[[ SOURCE DATA, beginning ]]

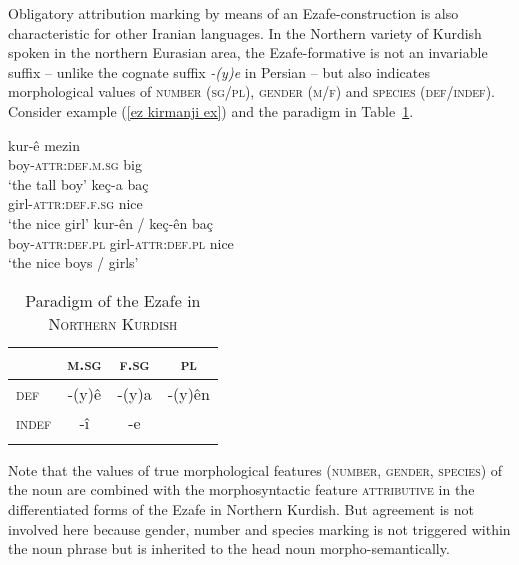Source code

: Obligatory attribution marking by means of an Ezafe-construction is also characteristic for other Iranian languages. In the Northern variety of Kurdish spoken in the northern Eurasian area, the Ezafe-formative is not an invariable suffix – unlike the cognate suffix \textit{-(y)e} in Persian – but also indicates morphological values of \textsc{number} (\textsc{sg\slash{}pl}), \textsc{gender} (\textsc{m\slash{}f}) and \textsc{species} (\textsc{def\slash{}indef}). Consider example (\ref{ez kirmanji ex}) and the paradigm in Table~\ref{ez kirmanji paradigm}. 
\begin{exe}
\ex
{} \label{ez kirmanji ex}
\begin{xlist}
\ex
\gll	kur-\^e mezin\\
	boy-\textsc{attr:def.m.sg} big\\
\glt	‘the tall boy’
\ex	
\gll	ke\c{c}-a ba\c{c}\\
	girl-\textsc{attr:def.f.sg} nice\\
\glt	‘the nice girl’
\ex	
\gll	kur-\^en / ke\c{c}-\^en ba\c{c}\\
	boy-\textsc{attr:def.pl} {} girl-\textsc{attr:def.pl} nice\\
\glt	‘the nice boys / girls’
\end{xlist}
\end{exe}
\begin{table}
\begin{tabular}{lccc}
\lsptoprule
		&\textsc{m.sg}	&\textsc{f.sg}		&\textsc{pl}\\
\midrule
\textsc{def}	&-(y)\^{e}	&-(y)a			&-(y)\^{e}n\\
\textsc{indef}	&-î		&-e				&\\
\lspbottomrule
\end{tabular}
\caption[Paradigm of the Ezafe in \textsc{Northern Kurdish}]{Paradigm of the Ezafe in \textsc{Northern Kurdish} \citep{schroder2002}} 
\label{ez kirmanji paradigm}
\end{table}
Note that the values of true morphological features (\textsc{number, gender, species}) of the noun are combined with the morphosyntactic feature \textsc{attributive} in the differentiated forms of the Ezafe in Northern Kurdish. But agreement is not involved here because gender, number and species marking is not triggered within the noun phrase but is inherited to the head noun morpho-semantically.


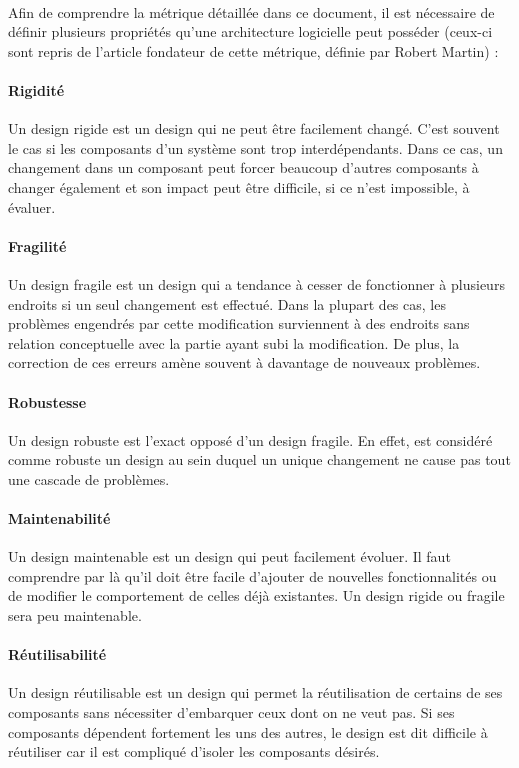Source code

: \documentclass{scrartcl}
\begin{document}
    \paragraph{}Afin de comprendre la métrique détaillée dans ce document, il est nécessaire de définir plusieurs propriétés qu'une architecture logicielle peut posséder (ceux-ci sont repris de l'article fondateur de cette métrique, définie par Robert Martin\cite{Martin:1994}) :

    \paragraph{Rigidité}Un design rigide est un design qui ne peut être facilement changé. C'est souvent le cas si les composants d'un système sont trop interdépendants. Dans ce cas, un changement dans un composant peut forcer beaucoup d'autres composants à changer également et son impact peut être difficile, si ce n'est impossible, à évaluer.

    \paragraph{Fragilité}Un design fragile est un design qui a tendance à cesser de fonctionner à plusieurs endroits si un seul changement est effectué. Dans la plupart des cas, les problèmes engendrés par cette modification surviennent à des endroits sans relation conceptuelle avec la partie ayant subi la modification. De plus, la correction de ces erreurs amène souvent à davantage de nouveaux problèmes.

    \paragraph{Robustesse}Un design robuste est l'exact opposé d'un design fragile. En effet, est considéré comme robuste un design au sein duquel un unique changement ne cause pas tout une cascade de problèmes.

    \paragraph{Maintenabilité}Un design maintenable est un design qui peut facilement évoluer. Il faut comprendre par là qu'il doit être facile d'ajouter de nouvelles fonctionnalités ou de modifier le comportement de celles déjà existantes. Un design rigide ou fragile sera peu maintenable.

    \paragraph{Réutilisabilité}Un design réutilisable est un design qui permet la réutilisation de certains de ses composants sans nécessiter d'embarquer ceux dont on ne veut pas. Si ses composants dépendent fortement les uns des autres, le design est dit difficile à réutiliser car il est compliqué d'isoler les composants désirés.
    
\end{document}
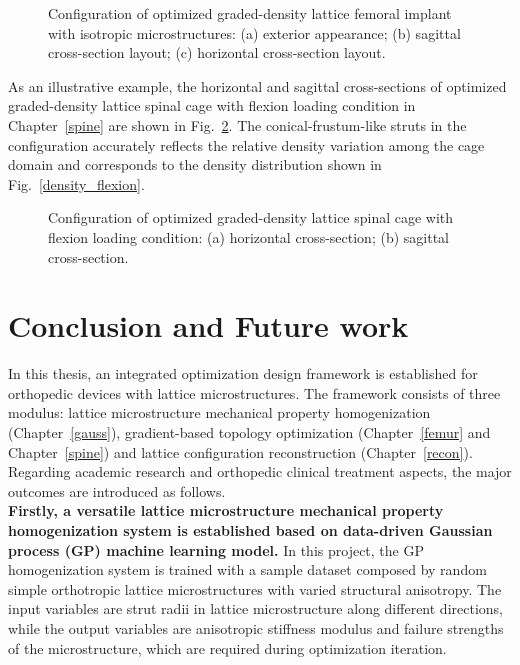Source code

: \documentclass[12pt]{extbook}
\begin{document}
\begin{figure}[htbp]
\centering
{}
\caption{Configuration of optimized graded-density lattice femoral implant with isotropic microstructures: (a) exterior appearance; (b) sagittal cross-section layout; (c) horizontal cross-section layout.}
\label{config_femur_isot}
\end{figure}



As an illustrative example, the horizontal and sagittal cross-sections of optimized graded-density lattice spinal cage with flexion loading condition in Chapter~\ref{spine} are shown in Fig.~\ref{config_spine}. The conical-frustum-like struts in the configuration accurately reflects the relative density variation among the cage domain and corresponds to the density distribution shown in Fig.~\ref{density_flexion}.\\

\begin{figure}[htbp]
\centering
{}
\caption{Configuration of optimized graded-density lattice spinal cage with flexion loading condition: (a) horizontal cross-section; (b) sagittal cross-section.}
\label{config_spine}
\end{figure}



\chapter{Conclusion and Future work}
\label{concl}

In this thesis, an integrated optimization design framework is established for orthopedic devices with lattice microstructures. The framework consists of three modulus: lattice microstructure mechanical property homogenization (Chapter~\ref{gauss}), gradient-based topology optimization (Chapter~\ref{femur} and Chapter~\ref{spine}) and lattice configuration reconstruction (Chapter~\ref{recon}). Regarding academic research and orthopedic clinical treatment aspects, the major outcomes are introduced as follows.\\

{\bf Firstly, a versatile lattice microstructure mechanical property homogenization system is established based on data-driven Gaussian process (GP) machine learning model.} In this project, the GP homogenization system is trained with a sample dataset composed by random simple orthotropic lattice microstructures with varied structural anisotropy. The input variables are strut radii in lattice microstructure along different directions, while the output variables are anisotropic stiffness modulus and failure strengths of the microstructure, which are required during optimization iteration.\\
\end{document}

[[ SOURCE DATA, end ]]

With the pictures removed, the entries above should be transcribed exactly.

ANSWER BOX.
Source code

: Obligatory attribution marking by means of an Ezafe-construction is also characteristic for other Iranian languages. In the Northern variety of Kurdish spoken in the northern Eurasian area, the Ezafe-formative is not an invariable suffix – unlike the cognate suffix \textit{-(y)e} in Persian – but also indicates morphological values of \textsc{number} (\textsc{sg\slash{}pl}), \textsc{gender} (\textsc{m\slash{}f}) and \textsc{species} (\textsc{def\slash{}indef}). Consider example (\ref{ez kirmanji ex}) and the paradigm in Table~\ref{ez kirmanji paradigm}. 
\begin{exe}
\ex
{} \label{ez kirmanji ex}
\begin{xlist}
\ex
\gll	kur-\^e mezin\\
	boy-\textsc{attr:def.m.sg} big\\
\glt	‘the tall boy’
\ex	
\gll	ke\c{c}-a ba\c{c}\\
	girl-\textsc{attr:def.f.sg} nice\\
\glt	‘the nice girl’
\ex	
\gll	kur-\^en / ke\c{c}-\^en ba\c{c}\\
	boy-\textsc{attr:def.pl} {} girl-\textsc{attr:def.pl} nice\\
\glt	‘the nice boys / girls’
\end{xlist}
\end{exe}
\begin{table}
\begin{tabular}{lccc}
\lsptoprule
		&\textsc{m.sg}	&\textsc{f.sg}		&\textsc{pl}\\
\midrule
\textsc{def}	&-(y)\^{e}	&-(y)a			&-(y)\^{e}n\\
\textsc{indef}	&-î		&-e				&\\
\lspbottomrule
\end{tabular}
\caption[Paradigm of the Ezafe in \textsc{Northern Kurdish}]{Paradigm of the Ezafe in \textsc{Northern Kurdish} \citep{schroder2002}} 
\label{ez kirmanji paradigm}
\end{table}
Note that the values of true morphological features (\textsc{number, gender, species}) of the noun are combined with the morphosyntactic feature \textsc{attributive} in the differentiated forms of the Ezafe in Northern Kurdish. But agreement is not involved here because gender, number and species marking is not triggered within the noun phrase but is inherited to the head noun morpho-semantically.


Source code

: \documentclass{scrartcl}
\begin{document}
    \paragraph{}Afin de comprendre la métrique détaillée dans ce document, il est nécessaire de définir plusieurs propriétés qu'une architecture logicielle peut posséder (ceux-ci sont repris de l'article fondateur de cette métrique, définie par Robert Martin\cite{Martin:1994}) :

    \paragraph{Rigidité}Un design rigide est un design qui ne peut être facilement changé. C'est souvent le cas si les composants d'un système sont trop interdépendants. Dans ce cas, un changement dans un composant peut forcer beaucoup d'autres composants à changer également et son impact peut être difficile, si ce n'est impossible, à évaluer.

    \paragraph{Fragilité}Un design fragile est un design qui a tendance à cesser de fonctionner à plusieurs endroits si un seul changement est effectué. Dans la plupart des cas, les problèmes engendrés par cette modification surviennent à des endroits sans relation conceptuelle avec la partie ayant subi la modification. De plus, la correction de ces erreurs amène souvent à davantage de nouveaux problèmes.

    \paragraph{Robustesse}Un design robuste est l'exact opposé d'un design fragile. En effet, est considéré comme robuste un design au sein duquel un unique changement ne cause pas tout une cascade de problèmes.

    \paragraph{Maintenabilité}Un design maintenable est un design qui peut facilement évoluer. Il faut comprendre par là qu'il doit être facile d'ajouter de nouvelles fonctionnalités ou de modifier le comportement de celles déjà existantes. Un design rigide ou fragile sera peu maintenable.

    \paragraph{Réutilisabilité}Un design réutilisable est un design qui permet la réutilisation de certains de ses composants sans nécessiter d'embarquer ceux dont on ne veut pas. Si ses composants dépendent fortement les uns des autres, le design est dit difficile à réutiliser car il est compliqué d'isoler les composants désirés.
    
\end{document}
Source code

: \documentclass[12pt]{extbook}
\begin{document}
\begin{figure}[htbp]
\centering
{}
\caption{Configuration of optimized graded-density lattice femoral implant with isotropic microstructures: (a) exterior appearance; (b) sagittal cross-section layout; (c) horizontal cross-section layout.}
\label{config_femur_isot}
\end{figure}



As an illustrative example, the horizontal and sagittal cross-sections of optimized graded-density lattice spinal cage with flexion loading condition in Chapter~\ref{spine} are shown in Fig.~\ref{config_spine}. The conical-frustum-like struts in the configuration accurately reflects the relative density variation among the cage domain and corresponds to the density distribution shown in Fig.~\ref{density_flexion}.\\

\begin{figure}[htbp]
\centering
{}
\caption{Configuration of optimized graded-density lattice spinal cage with flexion loading condition: (a) horizontal cross-section; (b) sagittal cross-section.}
\label{config_spine}
\end{figure}



\chapter{Conclusion and Future work}
\label{concl}

In this thesis, an integrated optimization design framework is established for orthopedic devices with lattice microstructures. The framework consists of three modulus: lattice microstructure mechanical property homogenization (Chapter~\ref{gauss}), gradient-based topology optimization (Chapter~\ref{femur} and Chapter~\ref{spine}) and lattice configuration reconstruction (Chapter~\ref{recon}). Regarding academic research and orthopedic clinical treatment aspects, the major outcomes are introduced as follows.\\

{\bf Firstly, a versatile lattice microstructure mechanical property homogenization system is established based on data-driven Gaussian process (GP) machine learning model.} In this project, the GP homogenization system is trained with a sample dataset composed by random simple orthotropic lattice microstructures with varied structural anisotropy. The input variables are strut radii in lattice microstructure along different directions, while the output variables are anisotropic stiffness modulus and failure strengths of the microstructure, which are required during optimization iteration.\\
\end{document}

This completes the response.